Por un lado, no matar; por el otro, los términos que aparecen más adelante en el Deuteronomio: golpear, matar, aniquilar, quemar, desposeer y otros vocablos propios de la guerra total. Yahvé justifica la masacre de todo lo viviente. Hombres y bestias, mujeres y niños, ancianos, asnos, toros y ovejas, dice el texto, habrán de ser pasados a espada (Jos 6:21). La conquista del país de Canaán y la toma de Jericó se pagan con la vida. Incendian la ciudad. El oro y la plata se salvan de la vindicta y se consagran a Yahvé, por su grandeza, su esplendidez y su complicidad en lo que bien podríamos llamar
el primer genocidio:
el exterminio de un pueblo.

¿Qué debemos deducir? ¿Hay allí una contradicción definitiva? ¿O sería mejor leer con mayor finura, dejando de lado los caminos trillados que se suelen tomar por lo general para abordar este tema? Porque el imperativo de no matar puede parecer compatible con la legitimación del exterminio de un pueblo. En su época, León Trotski planteaba una solución, por otras razones y en otras circunstancias, mientras escribía un libro titulado
Su moral y la nuestra:
una moral de lucha, una ética para unos y un código diferente para los otros.

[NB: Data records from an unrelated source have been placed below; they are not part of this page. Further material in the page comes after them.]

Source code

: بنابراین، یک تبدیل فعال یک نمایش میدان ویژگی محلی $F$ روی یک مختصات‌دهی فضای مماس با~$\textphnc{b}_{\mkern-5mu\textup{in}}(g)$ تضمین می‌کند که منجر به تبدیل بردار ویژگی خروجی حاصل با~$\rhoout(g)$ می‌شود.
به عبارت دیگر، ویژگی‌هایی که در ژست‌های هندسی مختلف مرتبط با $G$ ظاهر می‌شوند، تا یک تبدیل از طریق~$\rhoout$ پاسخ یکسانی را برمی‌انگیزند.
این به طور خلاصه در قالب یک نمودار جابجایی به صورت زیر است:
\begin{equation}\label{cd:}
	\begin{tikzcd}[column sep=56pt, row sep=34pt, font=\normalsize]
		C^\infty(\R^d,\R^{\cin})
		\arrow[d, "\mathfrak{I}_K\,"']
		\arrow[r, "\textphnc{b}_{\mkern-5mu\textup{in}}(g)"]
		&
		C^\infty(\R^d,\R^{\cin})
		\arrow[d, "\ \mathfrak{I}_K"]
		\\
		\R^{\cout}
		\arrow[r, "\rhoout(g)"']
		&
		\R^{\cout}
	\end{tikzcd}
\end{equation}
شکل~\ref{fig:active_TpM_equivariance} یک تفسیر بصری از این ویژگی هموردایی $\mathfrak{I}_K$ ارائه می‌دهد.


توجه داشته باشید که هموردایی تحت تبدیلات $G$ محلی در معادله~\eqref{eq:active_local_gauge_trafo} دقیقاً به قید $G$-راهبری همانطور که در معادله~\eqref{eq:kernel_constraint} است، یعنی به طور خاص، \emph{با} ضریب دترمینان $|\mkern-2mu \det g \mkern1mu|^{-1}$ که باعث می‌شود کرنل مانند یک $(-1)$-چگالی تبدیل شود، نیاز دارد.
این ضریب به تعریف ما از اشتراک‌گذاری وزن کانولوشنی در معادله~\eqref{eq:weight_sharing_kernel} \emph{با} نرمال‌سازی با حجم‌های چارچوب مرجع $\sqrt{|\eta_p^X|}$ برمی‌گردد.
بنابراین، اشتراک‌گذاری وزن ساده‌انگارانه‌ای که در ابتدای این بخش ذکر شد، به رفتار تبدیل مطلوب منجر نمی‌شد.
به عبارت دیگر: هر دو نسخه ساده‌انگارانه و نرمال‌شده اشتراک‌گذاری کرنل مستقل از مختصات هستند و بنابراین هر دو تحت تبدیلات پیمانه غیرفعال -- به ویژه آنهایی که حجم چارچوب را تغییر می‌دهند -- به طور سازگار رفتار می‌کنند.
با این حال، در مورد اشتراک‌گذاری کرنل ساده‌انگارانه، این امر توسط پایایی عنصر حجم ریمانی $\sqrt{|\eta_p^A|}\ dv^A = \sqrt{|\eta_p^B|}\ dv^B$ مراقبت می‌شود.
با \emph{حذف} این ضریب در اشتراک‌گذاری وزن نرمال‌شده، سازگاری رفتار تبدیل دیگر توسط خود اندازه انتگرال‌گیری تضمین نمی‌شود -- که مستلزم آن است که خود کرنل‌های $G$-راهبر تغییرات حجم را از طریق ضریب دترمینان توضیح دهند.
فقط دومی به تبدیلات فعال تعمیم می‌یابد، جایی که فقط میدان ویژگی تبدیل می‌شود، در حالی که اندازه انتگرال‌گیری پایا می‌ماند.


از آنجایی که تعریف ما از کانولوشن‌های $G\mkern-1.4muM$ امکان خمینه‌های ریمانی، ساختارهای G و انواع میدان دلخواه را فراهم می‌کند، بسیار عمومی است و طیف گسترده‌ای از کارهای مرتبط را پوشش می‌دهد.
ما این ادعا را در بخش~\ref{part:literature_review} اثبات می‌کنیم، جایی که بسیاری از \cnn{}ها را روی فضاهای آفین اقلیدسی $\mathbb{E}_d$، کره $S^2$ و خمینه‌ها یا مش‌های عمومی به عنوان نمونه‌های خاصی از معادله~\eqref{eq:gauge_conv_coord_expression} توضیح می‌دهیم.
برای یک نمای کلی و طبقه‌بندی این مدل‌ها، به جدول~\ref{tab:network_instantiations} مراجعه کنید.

Hipótesis: el decálogo vale como exhortación local, sectaria y comunitaria. Se sobreentiende, pues, que «tú, judío, no matarás a judíos». El mandamiento desempeña un papel estructural con el propósito de que viva y sobreviva la comunidad. En cambio, matar a los otros, los no judíos, los
goys
—la palabra indica dos mundos irreductibles—, el crimen no es verdaderamente matar, al menos eso ya no compete a los Diez Mandamientos. El imperativo de no quitar la vida deja de ser categórico y se vuelve hipotético. No funda lo universal, sino lo particular. Yahvé le habla a su pueblo elegido y no tiene ninguna consideración para con los otros. La Tora inventa la desigualdad ética, ontológica y metafísica de las razas.

5. EL LÁTIGO Y LA OTRA MEJILLA

Esta vez tomaremos un ejemplo cristiano de posibles contradicciones o paralogismos. Los cuatro Evangelios dan la impresión de alabar sólo la bondad, la paz y el amor. Jesús resplandece como ejemplo del perdón a los pecadores, dotado de la palabra de consuelo para los enfermos y los afligidos, elogiando a los pobres de espíritu y otras variaciones sobre el tema de la caridad. Ésta es la habitual panoplia del Mesías que se les relata a los niños y se dramatiza los domingos en la prédica dirigida a las familias.